Tuesday, May 27, 2008

Maps, Maps, and More Maps

I love me some good maps. While I've been taking a sorta-vacation from blogging, the intrawebs have been awash in new maps.

Ok, maybe not "awash", but we've got three good ones for you.

The first is from WotC. It's an excerpt from the 4.0 DMG about the sample village, Fallcrest. We get a nice, full-color map, a history of the town, three keyed areas, and the stat-block for a well-to-do tiefling merchant.

Judging by the forests, especially the woods growing dangerously close to the castle (areas 8 and 9), it appears that this is a fairly fertile valley. As such, I'd assume those fields are growing grains of some sort. In that case, Fallcrest needs a mill. I'd suggest putting a water mill at the smaller falls (area 21) or putting in a mill-pond and water mill in the area of ruins between 21 and 23.

The next to come from Sham's Grog 'n Blog:

OK, so I’ve got a new toy. Rather, I should specify, I had my computer literate and all-around wonderful Wife show me how to actually USE her scanner. I think I’ve discovered a new tool that will keep me busy rooting through my gaming closet and posting images.

The first isn't really from his closet as it's a new project: a map for his Spawning Grounds of the Crabmen for the Fight On! megadungeon project. Sham's an excellent cartographer with a good clean hand. While the tunnels of the crabmen twist and turn over and under each other, Sham's depictions make it easy for the DM to know exactly where everything is in relation to everything else. His lines are so neat and fine, I suspect he's using a mechanical pencil, 0.5 or 0.7 at a guess. There are some odd bits that I can't decipher, such as three short tunnels near the center, with horseshoe-shaped entrances at both ends and odd, wavey lines between them. Otherwise, it's easy to understand what Sham's trying to communicate.
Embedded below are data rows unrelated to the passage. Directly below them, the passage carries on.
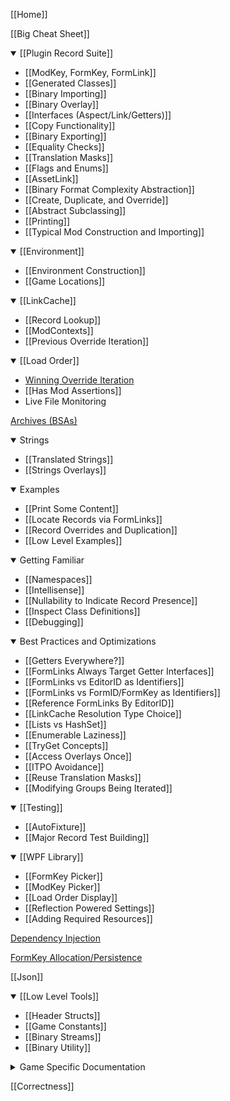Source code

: <!-- START doctoc generated TOC please keep comment here to allow auto update -->
<!-- DON'T EDIT THIS SECTION, INSTEAD RE-RUN doctoc TO UPDATE -->



<!-- END doctoc generated TOC please keep comment here to allow auto update -->

[[Home]]

[[Big Cheat Sheet]]

<details open>

  <summary>[[Plugin Record Suite]]</summary>

  * [[ModKey, FormKey, FormLink]]
  * [[Generated Classes]]
  * [[Binary Importing]]
  * [[Binary Overlay]]
  * [[Interfaces (Aspect/Link/Getters)]]
  * [[Copy Functionality]]
  * [[Binary Exporting]]
  * [[Equality Checks]]
  * [[Translation Masks]]
  * [[Flags and Enums]]
  * [[AssetLink]]
  * [[Binary Format Complexity Abstraction]]
  * [[Create, Duplicate, and Override]]
  * [[Abstract Subclassing]]
  * [[Printing]]
  * [[Typical Mod Construction and Importing]]
</details>

<details open>
  <summary>[[Environment]]</summary>

  * [[Environment Construction]]
  * [[Game Locations]]
</details>

<details open>
  <summary>[[LinkCache]]</summary>

  * [[Record Lookup]]
  * [[ModContexts]]
  * [[Previous Override Iteration]]
</details>
<details open>
  <summary>[[Load Order]]</summary>

  * [Winning Override Iteration](https://github.com/Mutagen-Modding/Mutagen/wiki/Winning-Overrides)
  * [[Has Mod Assertions]]
  * Live File Monitoring
</details>

[Archives (BSAs)](https://github.com/Mutagen-Modding/Mutagen/wiki/Archives)

<details open>
  <summary>Strings</summary>

  * [[Translated Strings]]
  * [[Strings Overlays]]
</details>
<details open>
  <summary>Examples</summary>

  * [[Print Some Content]]
  * [[Locate Records via FormLinks]]
  * [[Record Overrides and Duplication]]
  * [[Low Level Examples]]
</details>
<details open>
  <summary>Getting Familiar</summary>

  * [[Namespaces]]
  * [[Intellisense]]
  * [[Nullability to Indicate Record Presence]]
  * [[Inspect Class Definitions]]
  * [[Debugging]]
</details>
<details open>
  <summary>Best Practices and Optimizations</summary>

  * [[Getters Everywhere?]]
  * [[FormLinks Always Target Getter Interfaces]]
  * [[FormLinks vs EditorID as Identifiers]]
  * [[FormLinks vs FormID/FormKey as Identifiers]]
  * [[Reference FormLinks By EditorID]]
  * [[LinkCache Resolution Type Choice]]
  * [[Lists vs HashSet]]
  * [[Enumerable Laziness]]
  * [[TryGet Concepts]]
  * [[Access Overlays Once]]
  * [[ITPO Avoidance]]
  * [[Reuse Translation Masks]]
  * [[Modifying Groups Being Iterated]]
</details>
<details open>
  <summary>[[Testing]]</summary>

  * [[AutoFixture]]
  * [[Major Record Test Building]]
</details>
<details open>
  <summary>[[WPF Library]]</summary>

  * [[FormKey Picker]]
  * [[ModKey Picker]]
  * [[Load Order Display]]
  * [[Reflection Powered Settings]]
  * [[Adding Required Resources]]
</details>

[Dependency Injection](Dependency-Injection)

[FormKey Allocation/Persistence](FormKey-Allocation-and-Persistence)

[[Json]]

<details open>
  <summary>[[Low Level Tools]]</summary>

  * [[Header Structs]]
  * [[Game Constants]]
  * [[Binary Streams]]
  * [[Binary Utility]]
</details>
<details>
  <summary>Game Specific Documentation</summary>

<details>
  <summary>Oblivion</summary>

* [[Oblivion Aspect Interfaces]]
* [[Oblivion Link Interfaces]]
</details>
<details>
  <summary>Skyrim</summary>

* [[Skyrim Perks]]
* [[Skyrim Aspect Interfaces]]
* [[Skyrim Link Interfaces]]
</details>
</details>

[[Correctness]]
His second map is an older thing:

Antholerin was a long running campaign, centered around multiple levels of 'undercities' which led, eventually, to the Deep Down, my version of Arduin's Great Wyrm Road, or the Underdark. The lowest reaches of the Deep Down were drawn out on a hex map, ala D1-3 inspired by Gygax's map, with keyed hexes. Devil's Throne was one of those hexes, in this case the hex directly under Antholerin.

This one comes with a short key explaining what the major features are. His work is not quite as clean on this thirteen-year-old map, but it's still easily legible.

I look forward to seeing what further treasures Sham is able to dig up from his gaming closet.


James Maliszewski said...

Wait. I thought 4e was supposed to include an iconic town from D&D's past whose name we could recognize.

trollsmyth said...

Was it? I hadn't heard that. I do know that 3.5's DMG had a map of Saltmarsh in it for use as a home base for the PCs.

- Brian

Sham aka Dave said...

Hi Brian-Yep, using a 0.5 mm Mechanical Pencil. The same basic tool I've used for decades for D&D. As far as the SGotC map, I'll have an upcoming post detailing stages of map development as this is stage one of that map. The three short tunnels, with horseshoe shapes and wavy lines, represent small submerged tunnels, with cave like openings, which are filled with water.

Thanks for the kind words! I love me some hand drawn maps.